"""

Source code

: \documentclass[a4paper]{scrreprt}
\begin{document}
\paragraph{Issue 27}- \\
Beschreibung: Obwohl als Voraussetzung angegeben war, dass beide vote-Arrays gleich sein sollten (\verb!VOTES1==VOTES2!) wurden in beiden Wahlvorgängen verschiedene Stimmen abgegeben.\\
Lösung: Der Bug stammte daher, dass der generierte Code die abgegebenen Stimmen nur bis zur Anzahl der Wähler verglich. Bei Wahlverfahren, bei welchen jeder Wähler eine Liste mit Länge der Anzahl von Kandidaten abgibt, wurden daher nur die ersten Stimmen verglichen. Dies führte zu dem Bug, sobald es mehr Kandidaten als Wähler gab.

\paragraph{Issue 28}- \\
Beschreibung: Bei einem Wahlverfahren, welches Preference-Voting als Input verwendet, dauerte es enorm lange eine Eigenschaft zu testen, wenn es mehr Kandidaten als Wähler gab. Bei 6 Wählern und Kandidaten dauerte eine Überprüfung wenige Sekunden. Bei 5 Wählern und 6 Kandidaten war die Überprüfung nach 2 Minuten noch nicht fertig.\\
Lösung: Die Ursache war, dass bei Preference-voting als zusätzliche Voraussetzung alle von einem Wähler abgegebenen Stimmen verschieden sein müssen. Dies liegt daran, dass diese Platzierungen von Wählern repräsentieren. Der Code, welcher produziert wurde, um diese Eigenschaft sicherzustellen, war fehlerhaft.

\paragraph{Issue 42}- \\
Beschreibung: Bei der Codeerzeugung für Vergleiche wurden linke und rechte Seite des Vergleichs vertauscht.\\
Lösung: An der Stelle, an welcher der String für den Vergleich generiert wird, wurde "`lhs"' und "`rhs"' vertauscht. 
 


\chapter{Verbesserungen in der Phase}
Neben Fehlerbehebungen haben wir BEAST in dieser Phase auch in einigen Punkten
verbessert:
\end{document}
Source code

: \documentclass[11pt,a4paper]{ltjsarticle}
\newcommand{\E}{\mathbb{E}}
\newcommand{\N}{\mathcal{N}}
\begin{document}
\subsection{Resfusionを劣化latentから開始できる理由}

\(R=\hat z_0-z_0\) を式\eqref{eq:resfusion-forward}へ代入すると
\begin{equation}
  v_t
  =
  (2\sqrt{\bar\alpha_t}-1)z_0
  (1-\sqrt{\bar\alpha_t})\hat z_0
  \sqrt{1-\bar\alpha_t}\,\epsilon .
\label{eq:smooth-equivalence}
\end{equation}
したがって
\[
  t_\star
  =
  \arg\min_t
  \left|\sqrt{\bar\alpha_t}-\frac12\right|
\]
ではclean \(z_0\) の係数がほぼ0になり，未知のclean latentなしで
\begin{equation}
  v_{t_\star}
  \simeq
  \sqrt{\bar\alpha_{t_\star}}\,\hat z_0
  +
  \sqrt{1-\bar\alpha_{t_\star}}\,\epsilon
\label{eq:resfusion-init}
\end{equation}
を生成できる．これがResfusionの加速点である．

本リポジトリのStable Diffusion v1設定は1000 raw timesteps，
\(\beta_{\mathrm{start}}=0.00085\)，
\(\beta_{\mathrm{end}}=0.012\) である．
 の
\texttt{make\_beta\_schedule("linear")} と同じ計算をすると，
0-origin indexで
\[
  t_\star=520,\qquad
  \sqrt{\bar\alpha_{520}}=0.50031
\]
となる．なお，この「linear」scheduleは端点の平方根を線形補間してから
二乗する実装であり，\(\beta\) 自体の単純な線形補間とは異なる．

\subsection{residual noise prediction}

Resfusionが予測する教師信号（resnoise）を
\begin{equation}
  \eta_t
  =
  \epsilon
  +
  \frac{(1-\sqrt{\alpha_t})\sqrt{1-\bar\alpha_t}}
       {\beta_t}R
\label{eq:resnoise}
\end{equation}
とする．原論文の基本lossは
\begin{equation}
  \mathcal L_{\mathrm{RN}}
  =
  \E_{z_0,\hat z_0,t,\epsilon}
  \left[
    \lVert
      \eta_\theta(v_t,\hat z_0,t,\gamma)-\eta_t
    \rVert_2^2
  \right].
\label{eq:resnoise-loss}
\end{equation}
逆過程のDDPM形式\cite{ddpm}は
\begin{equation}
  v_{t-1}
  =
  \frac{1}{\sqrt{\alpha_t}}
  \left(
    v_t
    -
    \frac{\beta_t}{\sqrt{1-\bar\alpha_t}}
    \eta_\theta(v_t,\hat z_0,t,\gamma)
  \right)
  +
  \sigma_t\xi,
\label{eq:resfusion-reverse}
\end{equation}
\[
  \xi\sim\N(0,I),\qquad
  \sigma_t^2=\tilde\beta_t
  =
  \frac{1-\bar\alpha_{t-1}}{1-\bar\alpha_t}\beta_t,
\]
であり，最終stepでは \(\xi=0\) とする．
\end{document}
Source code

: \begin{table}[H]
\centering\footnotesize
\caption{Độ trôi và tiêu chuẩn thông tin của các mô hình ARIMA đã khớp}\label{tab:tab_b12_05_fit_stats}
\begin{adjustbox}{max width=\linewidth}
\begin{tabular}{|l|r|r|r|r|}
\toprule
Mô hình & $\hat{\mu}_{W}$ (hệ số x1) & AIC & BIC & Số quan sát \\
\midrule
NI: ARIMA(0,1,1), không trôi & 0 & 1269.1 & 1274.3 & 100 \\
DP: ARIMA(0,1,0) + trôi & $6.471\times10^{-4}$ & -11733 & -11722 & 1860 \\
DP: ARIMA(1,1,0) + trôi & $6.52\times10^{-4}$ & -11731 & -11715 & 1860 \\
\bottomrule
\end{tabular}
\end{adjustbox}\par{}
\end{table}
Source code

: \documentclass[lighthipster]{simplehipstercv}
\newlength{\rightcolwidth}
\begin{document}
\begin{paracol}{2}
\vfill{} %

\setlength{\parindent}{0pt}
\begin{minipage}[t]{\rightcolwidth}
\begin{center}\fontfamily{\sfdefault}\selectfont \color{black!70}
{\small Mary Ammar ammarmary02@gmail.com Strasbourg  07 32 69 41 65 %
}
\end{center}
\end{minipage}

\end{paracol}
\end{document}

"""

- TASK DETAILS:
Restate all entries above verbatim.

- RESULT OF THE TASK:
Source code

: \documentclass[a4paper]{scrreprt}
\begin{document}
\paragraph{Issue 27}- \\
Beschreibung: Obwohl als Voraussetzung angegeben war, dass beide vote-Arrays gleich sein sollten (\verb!VOTES1==VOTES2!) wurden in beiden Wahlvorgängen verschiedene Stimmen abgegeben.\\
Lösung: Der Bug stammte daher, dass der generierte Code die abgegebenen Stimmen nur bis zur Anzahl der Wähler verglich. Bei Wahlverfahren, bei welchen jeder Wähler eine Liste mit Länge der Anzahl von Kandidaten abgibt, wurden daher nur die ersten Stimmen verglichen. Dies führte zu dem Bug, sobald es mehr Kandidaten als Wähler gab.

\paragraph{Issue 28}- \\
Beschreibung: Bei einem Wahlverfahren, welches Preference-Voting als Input verwendet, dauerte es enorm lange eine Eigenschaft zu testen, wenn es mehr Kandidaten als Wähler gab. Bei 6 Wählern und Kandidaten dauerte eine Überprüfung wenige Sekunden. Bei 5 Wählern und 6 Kandidaten war die Überprüfung nach 2 Minuten noch nicht fertig.\\
Lösung: Die Ursache war, dass bei Preference-voting als zusätzliche Voraussetzung alle von einem Wähler abgegebenen Stimmen verschieden sein müssen. Dies liegt daran, dass diese Platzierungen von Wählern repräsentieren. Der Code, welcher produziert wurde, um diese Eigenschaft sicherzustellen, war fehlerhaft.

\paragraph{Issue 42}- \\
Beschreibung: Bei der Codeerzeugung für Vergleiche wurden linke und rechte Seite des Vergleichs vertauscht.\\
Lösung: An der Stelle, an welcher der String für den Vergleich generiert wird, wurde "`lhs"' und "`rhs"' vertauscht. 
 


\chapter{Verbesserungen in der Phase}
Neben Fehlerbehebungen haben wir BEAST in dieser Phase auch in einigen Punkten
verbessert:
\end{document}
Source code

: \documentclass[11pt,a4paper]{ltjsarticle}
\newcommand{\E}{\mathbb{E}}
\newcommand{\N}{\mathcal{N}}
\begin{document}
\subsection{Resfusionを劣化latentから開始できる理由}

\(R=\hat z_0-z_0\) を式\eqref{eq:resfusion-forward}へ代入すると
\begin{equation}
  v_t
  =
  (2\sqrt{\bar\alpha_t}-1)z_0
  (1-\sqrt{\bar\alpha_t})\hat z_0
  \sqrt{1-\bar\alpha_t}\,\epsilon .
\label{eq:smooth-equivalence}
\end{equation}
したがって
\[
  t_\star
  =
  \arg\min_t
  \left|\sqrt{\bar\alpha_t}-\frac12\right|
\]
ではclean \(z_0\) の係数がほぼ0になり，未知のclean latentなしで
\begin{equation}
  v_{t_\star}
  \simeq
  \sqrt{\bar\alpha_{t_\star}}\,\hat z_0
  +
  \sqrt{1-\bar\alpha_{t_\star}}\,\epsilon
\label{eq:resfusion-init}
\end{equation}
を生成できる．これがResfusionの加速点である．

本リポジトリのStable Diffusion v1設定は1000 raw timesteps，
\(\beta_{\mathrm{start}}=0.00085\)，
\(\beta_{\mathrm{end}}=0.012\) である．
 の
\texttt{make\_beta\_schedule("linear")} と同じ計算をすると，
0-origin indexで
\[
  t_\star=520,\qquad
  \sqrt{\bar\alpha_{520}}=0.50031
\]
となる．なお，この「linear」scheduleは端点の平方根を線形補間してから
二乗する実装であり，\(\beta\) 自体の単純な線形補間とは異なる．

\subsection{residual noise prediction}

Resfusionが予測する教師信号（resnoise）を
\begin{equation}
  \eta_t
  =
  \epsilon
  +
  \frac{(1-\sqrt{\alpha_t})\sqrt{1-\bar\alpha_t}}
       {\beta_t}R
\label{eq:resnoise}
\end{equation}
とする．原論文の基本lossは
\begin{equation}
  \mathcal L_{\mathrm{RN}}
  =
  \E_{z_0,\hat z_0,t,\epsilon}
  \left[
    \lVert
      \eta_\theta(v_t,\hat z_0,t,\gamma)-\eta_t
    \rVert_2^2
  \right].
\label{eq:resnoise-loss}
\end{equation}
逆過程のDDPM形式\cite{ddpm}は
\begin{equation}
  v_{t-1}
  =
  \frac{1}{\sqrt{\alpha_t}}
  \left(
    v_t
    -
    \frac{\beta_t}{\sqrt{1-\bar\alpha_t}}
    \eta_\theta(v_t,\hat z_0,t,\gamma)
  \right)
  +
  \sigma_t\xi,
\label{eq:resfusion-reverse}
\end{equation}
\[
  \xi\sim\N(0,I),\qquad
  \sigma_t^2=\tilde\beta_t
  =
  \frac{1-\bar\alpha_{t-1}}{1-\bar\alpha_t}\beta_t,
\]
であり，最終stepでは \(\xi=0\) とする．
\end{document}
Source code

: \begin{table}[H]
\centering\footnotesize
\caption{Độ trôi và tiêu chuẩn thông tin của các mô hình ARIMA đã khớp}\label{tab:tab_b12_05_fit_stats}
\begin{adjustbox}{max width=\linewidth}
\begin{tabular}{|l|r|r|r|r|}
\toprule
Mô hình & $\hat{\mu}_{W}$ (hệ số x1) & AIC & BIC & Số quan sát \\
\midrule
NI: ARIMA(0,1,1), không trôi & 0 & 1269.1 & 1274.3 & 100 \\
DP: ARIMA(0,1,0) + trôi & $6.471\times10^{-4}$ & -11733 & -11722 & 1860 \\
DP: ARIMA(1,1,0) + trôi & $6.52\times10^{-4}$ & -11731 & -11715 & 1860 \\
\bottomrule
\end{tabular}
\end{adjustbox}\par{}
\end{table}
Source code

: \documentclass[lighthipster]{simplehipstercv}
\newlength{\rightcolwidth}
\begin{document}
\begin{paracol}{2}
\vfill{} %

\setlength{\parindent}{0pt}
\begin{minipage}[t]{\rightcolwidth}
\begin{center}\fontfamily{\sfdefault}\selectfont \color{black!70}
{\small Mary Ammar ammarmary02@gmail.com Strasbourg  07 32 69 41 65 %
}
\end{center}
\end{minipage}

\end{paracol}
\end{document}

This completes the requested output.